Professor Kristian Reich

Blockade of IL-17A by ixekizumab appears to benefit patients with complex multi-domain psoriatic disease including nail psoriasis.

Speaking at the virtual EADV 29th Congress, Professor Kristian Reich from Germany presented a post hoc analysis of the SPIRIT-H2H study which compared ixekizumab versus adalimumab in adults with active psoriatic arthritis (PsA) and moderate-severe psoriasis.

The original study, published earlier this year, found ixekizumab was superior to adalimumab in achieving simultaneous improvement of joint (ACR50) and skin disease (PASI100) in patients with an inadequate response to csDMARDs.

The post hoc analysis presented at EADV comprised a subgroup of 78 patients with fingernail psoriasis (NAPSI score ≥1) in addition to their PsA and psoriasis.

Patients in the ixekizumab group were treated with 160 mg of the IL-17A inhibitor at week 0, 80 mg every 2 weeks to week 12, and every 4 weeks thereafter. Patients in the adalimumab group were treated with 80 mg of the TNF inhibitor at week 0, then 40 mg at week 1 and every 2 weeks thereafter.

Professor Reich, from the Centre for Translational Research in Inflammatory Skin Diseases at the University Medical Centre Hamburg-Eppendorf, said patients had quite significant nail psoriasis at baseline with an average Nail Psoriasis Severity Index (NAPSI) of about 25.

He said there was a trend for a faster improvement in the mean NAPSI score with ixekizumab compared to adalimumab at least for the first 24 weeks, a trend for lower mean NAPSI with ixekizumab over time, plus a significant difference between the two treatments favouring ixekizumab at 40 weeks.

More importantly, he said, there was a higher rate of complete resolution of fingernail psoriasis with ixekizumab versus adalimumab at all time points from 12 to 52 weeks. The differences were statistically significant at weeks 24 (80% v 52.5%) and 40 (87.9 v 67.6%).
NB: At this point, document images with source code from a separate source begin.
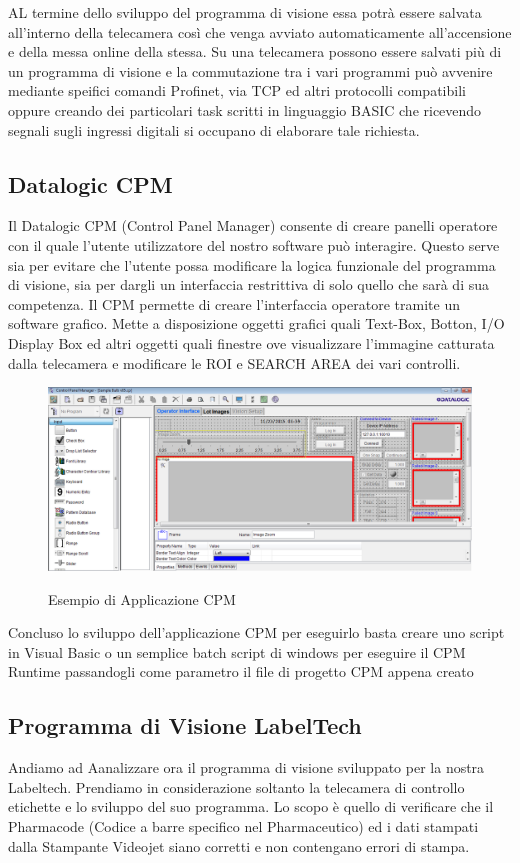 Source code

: \documentclass[12pt, a4paper, oneside]{book}
\begin{document}
AL termine dello sviluppo del programma di visione essa potrà essere salvata all'interno della telecamera così che venga avviato automaticamente all'accensione e della messa online della stessa. Su una telecamera possono essere salvati più di un programma di visione e la commutazione tra i vari programmi può avvenire mediante speifici comandi Profinet, via TCP ed altri protocolli compatibili oppure creando dei particolari task scritti in linguaggio BASIC che ricevendo segnali sugli ingressi digitali si occupano di elaborare tale richiesta.

\subsection{Datalogic CPM}

Il Datalogic CPM (Control Panel Manager) consente di creare panelli operatore con il quale l'utente utilizzatore del nostro software può interagire. Questo serve sia per evitare che l'utente possa modificare la logica funzionale del programma di visione, sia per dargli un interfaccia restrittiva di solo quello che sarà di sua competenza. Il CPM permette di creare l'interfaccia operatore tramite un software grafico. Mette a disposizione oggetti grafici quali Text-Box, Botton, I/O Display Box ed altri oggetti quali finestre ove visualizzare l'immagine catturata dalla telecamera e modificare le ROI e SEARCH AREA dei vari controlli.

			\begin{figure}[H]
	\centering
	\includegraphics[width=13cm]{Immagini/VIS6}
	\label{vis6}
	\caption{Esempio di Applicazione CPM}
\end{figure}

Concluso lo sviluppo dell'applicazione CPM per eseguirlo basta creare uno script in Visual Basic o un semplice batch script di windows per eseguire il CPM Runtime passandogli come parametro il file di progetto CPM appena creato

\subsection{Programma di Visione LabelTech}
Andiamo ad Aanalizzare ora il programma di visione sviluppato per la nostra Labeltech. Prendiamo in considerazione soltanto la telecamera di controllo etichette e lo sviluppo del suo programma. Lo scopo è quello di verificare che il Pharmacode (Codice a barre specifico nel Pharmaceutico) ed i dati stampati dalla Stampante Videojet siano corretti e non contengano errori di stampa. 
\end{document}
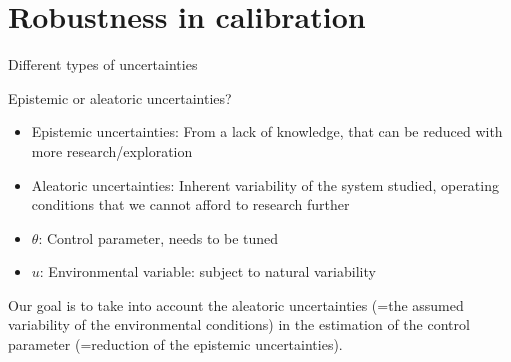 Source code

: \documentclass[10pt,aspectratio=169,usepdftitle=false]{beamer}
\newcommand{\kk}{\theta}
\newcommand{\uu}{u}
\begin{document}
\section{Robustness in calibration}
\begin{frame}{Different types of uncertainties}
  \begin{block}{Epistemic or aleatoric
      uncertainties?~\citep{walker_defining_2003}}
    \begin{itemize}
    \item Epistemic uncertainties: From a lack of knowledge, that can
      be reduced with more research/exploration
    \item Aleatoric uncertainties: Inherent variability of the system
      studied, operating conditions that we cannot afford to research further
    \end{itemize}
  \end{block}

  \begin{itemize}
  \item $\kk$: Control parameter, needs to be tuned
  \item $\uu$: Environmental variable: subject to natural variability
  \end{itemize}
  
  Our goal is to take into account the aleatoric uncertainties (=the
  assumed variability of the environmental conditions) in the
  estimation of the control parameter (=reduction of the epistemic uncertainties).
\end{frame}
\end{document}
Professor Reich said adalimumab was a very good drug in nail psoriasis.

“So I think the important message here is that we treat patients that have multiple domains of psoriatic disease. In the sub-group of patients with at least three relevant domains, moderate-severe psoriasis, active PsA, and active fingernail psoriasis, …there was at least a trend for ixekizumab to outperform adalimumab when it comes to the induction of nail clearance.”

He said it showed that the blockade of IL-17A by ixekizumab was a powerful intervention to help patients with multiple, important psoriatic disease domains.

The study was co-authored by Clinical Associate Professor Saxon Smith from the Dermatology and Skin Cancer Centre in Sydney.